[Dataset entries]

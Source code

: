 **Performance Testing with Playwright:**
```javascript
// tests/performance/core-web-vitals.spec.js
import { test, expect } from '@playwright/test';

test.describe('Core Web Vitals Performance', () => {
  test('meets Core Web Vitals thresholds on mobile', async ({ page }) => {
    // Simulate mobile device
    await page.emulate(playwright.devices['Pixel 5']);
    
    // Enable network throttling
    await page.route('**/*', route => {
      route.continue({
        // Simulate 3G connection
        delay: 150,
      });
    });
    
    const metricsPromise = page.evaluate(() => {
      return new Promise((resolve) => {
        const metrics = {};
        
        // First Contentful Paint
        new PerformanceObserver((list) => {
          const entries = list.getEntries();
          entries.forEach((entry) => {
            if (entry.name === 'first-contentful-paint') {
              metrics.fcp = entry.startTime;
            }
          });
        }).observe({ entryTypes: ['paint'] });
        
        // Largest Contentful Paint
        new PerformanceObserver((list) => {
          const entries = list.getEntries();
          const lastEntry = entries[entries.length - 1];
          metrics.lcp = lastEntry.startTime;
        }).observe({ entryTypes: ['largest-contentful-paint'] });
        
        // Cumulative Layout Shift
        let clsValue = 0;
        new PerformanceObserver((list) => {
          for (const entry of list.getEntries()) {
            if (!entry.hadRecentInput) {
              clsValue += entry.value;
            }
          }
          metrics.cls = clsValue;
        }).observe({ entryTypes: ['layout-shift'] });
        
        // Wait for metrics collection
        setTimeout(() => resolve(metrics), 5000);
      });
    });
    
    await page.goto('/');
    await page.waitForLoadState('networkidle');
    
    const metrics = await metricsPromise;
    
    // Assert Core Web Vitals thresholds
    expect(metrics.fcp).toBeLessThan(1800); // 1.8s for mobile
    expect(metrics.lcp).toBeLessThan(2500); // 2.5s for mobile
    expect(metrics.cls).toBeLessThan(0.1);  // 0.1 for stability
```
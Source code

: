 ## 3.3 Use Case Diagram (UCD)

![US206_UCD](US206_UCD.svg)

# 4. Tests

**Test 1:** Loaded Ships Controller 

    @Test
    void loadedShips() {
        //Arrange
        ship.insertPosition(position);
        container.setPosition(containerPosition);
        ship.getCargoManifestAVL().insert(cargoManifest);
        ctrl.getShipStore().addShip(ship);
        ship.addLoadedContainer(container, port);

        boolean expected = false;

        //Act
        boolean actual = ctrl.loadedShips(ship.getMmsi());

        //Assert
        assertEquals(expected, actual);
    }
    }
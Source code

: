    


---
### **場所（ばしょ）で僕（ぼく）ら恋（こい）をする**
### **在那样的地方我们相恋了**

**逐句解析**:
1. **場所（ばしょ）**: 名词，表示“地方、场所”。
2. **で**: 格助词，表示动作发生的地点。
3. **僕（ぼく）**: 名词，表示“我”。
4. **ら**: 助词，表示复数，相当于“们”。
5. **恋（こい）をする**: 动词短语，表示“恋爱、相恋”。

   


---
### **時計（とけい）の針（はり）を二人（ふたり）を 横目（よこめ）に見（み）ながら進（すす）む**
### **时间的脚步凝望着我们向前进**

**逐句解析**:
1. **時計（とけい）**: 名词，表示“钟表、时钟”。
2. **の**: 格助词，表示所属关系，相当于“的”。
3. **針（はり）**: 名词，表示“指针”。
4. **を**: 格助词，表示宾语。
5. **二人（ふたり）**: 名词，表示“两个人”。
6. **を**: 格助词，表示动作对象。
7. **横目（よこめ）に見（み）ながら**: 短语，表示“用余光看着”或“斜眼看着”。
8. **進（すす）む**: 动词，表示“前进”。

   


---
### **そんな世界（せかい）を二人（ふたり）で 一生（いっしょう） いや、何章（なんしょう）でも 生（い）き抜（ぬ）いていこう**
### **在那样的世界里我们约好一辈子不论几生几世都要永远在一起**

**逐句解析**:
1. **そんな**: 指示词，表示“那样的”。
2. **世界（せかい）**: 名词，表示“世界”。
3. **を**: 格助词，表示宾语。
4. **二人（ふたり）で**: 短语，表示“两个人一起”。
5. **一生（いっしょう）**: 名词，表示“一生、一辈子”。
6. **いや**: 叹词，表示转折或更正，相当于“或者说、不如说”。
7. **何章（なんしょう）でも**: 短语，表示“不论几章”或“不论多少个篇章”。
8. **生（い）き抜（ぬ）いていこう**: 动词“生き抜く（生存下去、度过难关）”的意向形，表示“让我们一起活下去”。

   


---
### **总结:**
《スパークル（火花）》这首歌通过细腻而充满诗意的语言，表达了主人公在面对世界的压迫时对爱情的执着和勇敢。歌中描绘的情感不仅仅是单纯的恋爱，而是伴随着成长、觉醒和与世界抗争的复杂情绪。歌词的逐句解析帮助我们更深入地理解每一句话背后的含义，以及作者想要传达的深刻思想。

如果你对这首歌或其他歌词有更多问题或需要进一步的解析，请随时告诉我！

### Task brief:
Extract from the records above the lines from the one containing "### **場所（ばしょ）で僕（ぼく）ら恋（こい）をする**" to the one containing "3. **を**: 格助词，表示宾语。", both lines included, exactly as they appear and with nothing else.

### Result:
### **場所（ばしょ）で僕（ぼく）ら恋（こい）をする**
### **在那样的地方我们相恋了**

**逐句解析**:
1. **場所（ばしょ）**: 名词，表示“地方、场所”。
2. **で**: 格助词，表示动作发生的地点。
3. **僕（ぼく）**: 名词，表示“我”。
4. **ら**: 助词，表示复数，相当于“们”。
5. **恋（こい）をする**: 动词短语，表示“恋爱、相恋”。

   


---
### **時計（とけい）の針（はり）を二人（ふたり）を 横目（よこめ）に見（み）ながら進（すす）む**
### **时间的脚步凝望着我们向前进**

**逐句解析**:
1. **時計（とけい）**: 名词，表示“钟表、时钟”。
2. **の**: 格助词，表示所属关系，相当于“的”。
3. **針（はり）**: 名词，表示“指针”。
4. **を**: 格助词，表示宾语。
5. **二人（ふたり）**: 名词，表示“两个人”。
6. **を**: 格助词，表示动作对象。
7. **横目（よこめ）に見（み）ながら**: 短语，表示“用余光看着”或“斜眼看着”。
8. **進（すす）む**: 动词，表示“前进”。

   


---
### **そんな世界（せかい）を二人（ふたり）で 一生（いっしょう） いや、何章（なんしょう）でも 生（い）き抜（ぬ）いていこう**
### **在那样的世界里我们约好一辈子不论几生几世都要永远在一起**

**逐句解析**:
1. **そんな**: 指示词，表示“那样的”。
2. **世界（せかい）**: 名词，表示“世界”。
3. **を**: 格助词，表示宾语。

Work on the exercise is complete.